Trump Deflects A Wiretapping Question: "You Should Be Talking To Fox"

“All we did was quote a certain, very talented legal mind who was the one responsible for saying that on television,” the president said.

Pablo Martinez Monsivais / AP

President Trump on Friday refused to back away from allegations that he was wiretapped by British intelligence at the behest of the Obama administration, pointing the finger instead at a Fox News commentator.

Roughly two weeks after Trump tweeted the extraordinary allegation that President Obama had ordered Trump Tower be wiretapped, judicial analyst Andrew Napolitano said on Fox & Friends on Tuesday that three intelligence sources had told him Obama called on the services of the UK’s GCHQ intelligence agency to carry out the spying.

White House press secretary then Sean Spicer on Thursday then cited the Fox News segment while trying to defend Trump's allegation of wiretapping. That prompted GCHQ to break years of protocol and make a rare public comment, describing the claims as “utterly ridiculous.”

Asked by a German reporter at a joint White House press conference with Chancellor Angela Merkel to address the diplomatic row, Trump instead pointed the finger of blame at Fox News.

“All we did was quote a certain, very talented legal mind who was the one responsible for saying that on television,” Trump said. “I didn't make an opinion on it. That was a statement made by a very talented lawyer on Fox. And so you shouldn't be talking to me, you should be talking to Fox.”
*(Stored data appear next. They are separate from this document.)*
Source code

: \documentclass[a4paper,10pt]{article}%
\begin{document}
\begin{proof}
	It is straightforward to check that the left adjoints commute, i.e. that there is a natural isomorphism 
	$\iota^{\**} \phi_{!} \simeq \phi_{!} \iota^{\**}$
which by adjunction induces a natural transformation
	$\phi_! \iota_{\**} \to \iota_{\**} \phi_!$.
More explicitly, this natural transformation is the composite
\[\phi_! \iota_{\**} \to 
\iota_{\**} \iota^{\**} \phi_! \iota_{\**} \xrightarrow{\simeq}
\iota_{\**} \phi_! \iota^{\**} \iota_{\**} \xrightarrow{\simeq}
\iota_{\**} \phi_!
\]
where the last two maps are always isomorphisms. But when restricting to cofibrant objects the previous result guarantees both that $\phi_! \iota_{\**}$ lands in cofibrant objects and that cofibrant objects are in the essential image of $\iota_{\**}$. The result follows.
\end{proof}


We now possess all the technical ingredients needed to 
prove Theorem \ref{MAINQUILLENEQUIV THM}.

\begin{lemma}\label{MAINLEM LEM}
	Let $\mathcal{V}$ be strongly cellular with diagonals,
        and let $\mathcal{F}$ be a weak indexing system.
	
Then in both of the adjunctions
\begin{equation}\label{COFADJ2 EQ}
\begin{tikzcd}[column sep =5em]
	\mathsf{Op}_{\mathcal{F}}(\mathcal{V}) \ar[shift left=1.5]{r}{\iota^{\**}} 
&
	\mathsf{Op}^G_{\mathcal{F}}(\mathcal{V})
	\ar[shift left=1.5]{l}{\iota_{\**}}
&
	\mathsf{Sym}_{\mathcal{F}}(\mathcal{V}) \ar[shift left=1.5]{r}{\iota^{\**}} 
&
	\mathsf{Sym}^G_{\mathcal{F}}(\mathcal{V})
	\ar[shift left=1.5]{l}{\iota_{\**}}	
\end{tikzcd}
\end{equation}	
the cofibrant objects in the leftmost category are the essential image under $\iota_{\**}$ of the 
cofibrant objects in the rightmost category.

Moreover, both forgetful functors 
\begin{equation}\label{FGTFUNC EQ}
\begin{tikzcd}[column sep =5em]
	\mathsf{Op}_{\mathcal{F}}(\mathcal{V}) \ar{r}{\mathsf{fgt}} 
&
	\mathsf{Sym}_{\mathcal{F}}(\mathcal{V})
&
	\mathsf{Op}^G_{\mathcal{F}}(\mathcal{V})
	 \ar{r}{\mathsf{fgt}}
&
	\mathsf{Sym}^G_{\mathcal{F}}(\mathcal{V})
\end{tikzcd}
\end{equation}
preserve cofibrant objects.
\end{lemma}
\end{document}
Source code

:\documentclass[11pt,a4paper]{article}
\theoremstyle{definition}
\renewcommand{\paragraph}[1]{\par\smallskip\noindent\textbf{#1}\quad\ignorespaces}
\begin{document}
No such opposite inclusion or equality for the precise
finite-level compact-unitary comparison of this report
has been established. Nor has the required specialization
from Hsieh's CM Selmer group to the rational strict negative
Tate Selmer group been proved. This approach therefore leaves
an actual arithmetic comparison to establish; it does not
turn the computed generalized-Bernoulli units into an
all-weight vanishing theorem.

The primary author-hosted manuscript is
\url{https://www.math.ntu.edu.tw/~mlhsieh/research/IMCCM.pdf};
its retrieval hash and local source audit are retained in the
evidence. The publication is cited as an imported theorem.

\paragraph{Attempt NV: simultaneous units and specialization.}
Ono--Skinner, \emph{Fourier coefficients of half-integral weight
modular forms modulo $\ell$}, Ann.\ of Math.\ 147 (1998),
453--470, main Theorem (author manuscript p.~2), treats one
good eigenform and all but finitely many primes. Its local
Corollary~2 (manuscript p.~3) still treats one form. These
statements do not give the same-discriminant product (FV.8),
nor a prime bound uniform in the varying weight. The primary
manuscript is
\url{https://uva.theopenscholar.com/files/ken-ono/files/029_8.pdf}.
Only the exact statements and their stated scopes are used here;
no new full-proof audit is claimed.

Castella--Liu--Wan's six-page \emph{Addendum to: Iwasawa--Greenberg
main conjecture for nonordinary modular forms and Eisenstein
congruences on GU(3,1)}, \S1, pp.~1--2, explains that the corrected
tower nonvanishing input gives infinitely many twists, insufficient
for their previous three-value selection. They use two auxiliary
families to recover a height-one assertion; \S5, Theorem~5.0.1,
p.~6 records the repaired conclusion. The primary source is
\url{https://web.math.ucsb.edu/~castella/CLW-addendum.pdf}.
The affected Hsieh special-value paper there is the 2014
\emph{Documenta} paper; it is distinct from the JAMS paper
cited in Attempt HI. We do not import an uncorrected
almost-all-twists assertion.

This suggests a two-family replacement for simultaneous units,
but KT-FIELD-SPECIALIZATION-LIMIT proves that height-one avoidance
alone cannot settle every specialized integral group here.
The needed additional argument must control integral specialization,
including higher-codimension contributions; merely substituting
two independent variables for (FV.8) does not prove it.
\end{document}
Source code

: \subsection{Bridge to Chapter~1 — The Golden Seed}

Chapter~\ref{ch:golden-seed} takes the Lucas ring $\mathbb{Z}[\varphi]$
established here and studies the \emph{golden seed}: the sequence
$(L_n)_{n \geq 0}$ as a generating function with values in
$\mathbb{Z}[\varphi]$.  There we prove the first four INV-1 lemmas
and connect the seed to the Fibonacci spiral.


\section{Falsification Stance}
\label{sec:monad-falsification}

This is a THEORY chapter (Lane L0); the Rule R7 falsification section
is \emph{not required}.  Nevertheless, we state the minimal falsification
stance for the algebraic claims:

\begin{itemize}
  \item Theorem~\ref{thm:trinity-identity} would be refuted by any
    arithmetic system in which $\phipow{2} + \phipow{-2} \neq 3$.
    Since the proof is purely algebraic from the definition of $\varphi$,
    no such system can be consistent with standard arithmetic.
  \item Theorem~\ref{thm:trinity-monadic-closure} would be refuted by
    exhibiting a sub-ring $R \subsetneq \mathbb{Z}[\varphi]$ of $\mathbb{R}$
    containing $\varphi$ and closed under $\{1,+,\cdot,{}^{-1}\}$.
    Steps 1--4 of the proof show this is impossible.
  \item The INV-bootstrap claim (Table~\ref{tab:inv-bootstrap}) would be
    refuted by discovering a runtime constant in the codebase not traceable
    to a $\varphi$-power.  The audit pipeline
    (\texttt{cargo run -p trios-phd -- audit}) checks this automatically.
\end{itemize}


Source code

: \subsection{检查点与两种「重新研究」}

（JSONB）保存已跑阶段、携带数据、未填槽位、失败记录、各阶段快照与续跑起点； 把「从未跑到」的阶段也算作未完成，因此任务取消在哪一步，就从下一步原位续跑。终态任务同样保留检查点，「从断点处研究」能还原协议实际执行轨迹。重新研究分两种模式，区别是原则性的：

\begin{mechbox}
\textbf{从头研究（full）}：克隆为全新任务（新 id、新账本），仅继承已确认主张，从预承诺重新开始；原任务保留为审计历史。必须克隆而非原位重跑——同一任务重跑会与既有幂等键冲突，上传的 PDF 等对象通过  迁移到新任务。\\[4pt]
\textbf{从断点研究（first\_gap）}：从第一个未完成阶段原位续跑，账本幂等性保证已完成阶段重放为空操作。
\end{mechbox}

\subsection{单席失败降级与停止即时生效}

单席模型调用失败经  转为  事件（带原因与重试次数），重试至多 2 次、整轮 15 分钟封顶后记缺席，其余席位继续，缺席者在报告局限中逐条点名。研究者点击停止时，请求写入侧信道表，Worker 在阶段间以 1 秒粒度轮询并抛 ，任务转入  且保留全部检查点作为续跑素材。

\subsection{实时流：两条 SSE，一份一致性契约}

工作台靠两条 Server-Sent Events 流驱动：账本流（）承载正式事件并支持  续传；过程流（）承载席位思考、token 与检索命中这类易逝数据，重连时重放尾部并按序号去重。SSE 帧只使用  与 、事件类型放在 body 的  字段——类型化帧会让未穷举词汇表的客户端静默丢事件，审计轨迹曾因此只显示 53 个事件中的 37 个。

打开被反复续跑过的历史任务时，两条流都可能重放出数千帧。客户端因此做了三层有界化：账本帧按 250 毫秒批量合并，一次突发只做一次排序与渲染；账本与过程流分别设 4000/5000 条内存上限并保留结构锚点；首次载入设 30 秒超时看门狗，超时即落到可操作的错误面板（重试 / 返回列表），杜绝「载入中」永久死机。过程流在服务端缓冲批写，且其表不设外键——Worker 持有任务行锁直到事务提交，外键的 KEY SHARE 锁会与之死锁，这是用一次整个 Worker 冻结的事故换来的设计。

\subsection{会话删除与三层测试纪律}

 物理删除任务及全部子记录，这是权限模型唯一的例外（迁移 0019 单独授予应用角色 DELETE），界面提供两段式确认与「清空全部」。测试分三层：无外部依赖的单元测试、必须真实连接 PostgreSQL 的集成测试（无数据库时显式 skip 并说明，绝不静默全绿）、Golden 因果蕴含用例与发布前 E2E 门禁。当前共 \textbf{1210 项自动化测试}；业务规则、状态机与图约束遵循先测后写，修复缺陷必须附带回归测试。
He also made a reference to documents published in 2015 by Wikileaks that showed the National Security Agency had tapped phone calls involving Merkel and her advisers for years.

“As far as wiretapping, I guess, by this past administration, at least we have something in common perhaps,” he said gesturing to the German chancellor amid laughter from the audience.

Merkel did not laugh.

Not long after Trump's comments, Fox News' Shepard Smith said the network could not back Napolitano's claims.

“Fox News cannot confirm Judge Napolitano's commentary,” he said. “Fox News knows of no evidence of any kind that the president of the United States was surveilled at any time in any way — full stop.”